* ACTION ITEM
What lines below contain the string "when"? List them all.

* PROVIDED INFORMATION
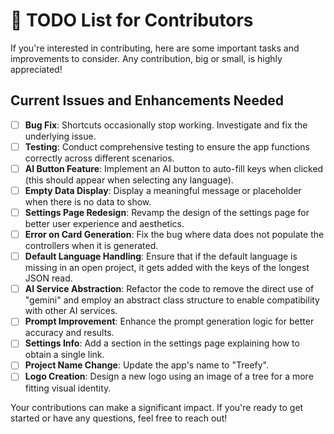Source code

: # 📝 TODO List for Contributors

If you're interested in contributing, here are some important tasks and improvements to consider. Any contribution, big or small, is highly appreciated!

## Current Issues and Enhancements Needed
- [ ] **Bug Fix**: Shortcuts occasionally stop working. Investigate and fix the underlying issue.
- [ ] **Testing**: Conduct comprehensive testing to ensure the app functions correctly across different scenarios.
- [ ] **AI Button Feature**: Implement an AI button to auto-fill keys when clicked (this should appear when selecting any language).
- [ ] **Empty Data Display**: Display a meaningful message or placeholder when there is no data to show.
- [ ] **Settings Page Redesign**: Revamp the design of the settings page for better user experience and aesthetics.
- [ ] **Error on Card Generation**: Fix the bug where data does not populate the controllers when it is generated.
- [ ] **Default Language Handling**: Ensure that if the default language is missing in an open project, it gets added with the keys of the longest JSON read.
- [ ] **AI Service Abstraction**: Refactor the code to remove the direct use of "gemini" and employ an abstract class structure to enable compatibility with other AI services.
- [ ] **Prompt Improvement**: Enhance the prompt generation logic for better accuracy and results.
- [ ] **Settings Info**: Add a section in the settings page explaining how to obtain a single link.
- [ ] **Project Name Change**: Update the app's name to "Treefy".
- [ ] **Logo Creation**: Design a new logo using an image of a tree for a more fitting visual identity.

Your contributions can make a significant impact. If you're ready to get started or have any questions, feel free to reach out!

* SOLUTION TO THE PROBLEM
- [ ] **AI Button Feature**: Implement an AI button to auto-fill keys when clicked (this should appear when selecting any language).
- [ ] **Empty Data Display**: Display a meaningful message or placeholder when there is no data to show.
- [ ] **Error on Card Generation**: Fix the bug where data does not populate the controllers when it is generated.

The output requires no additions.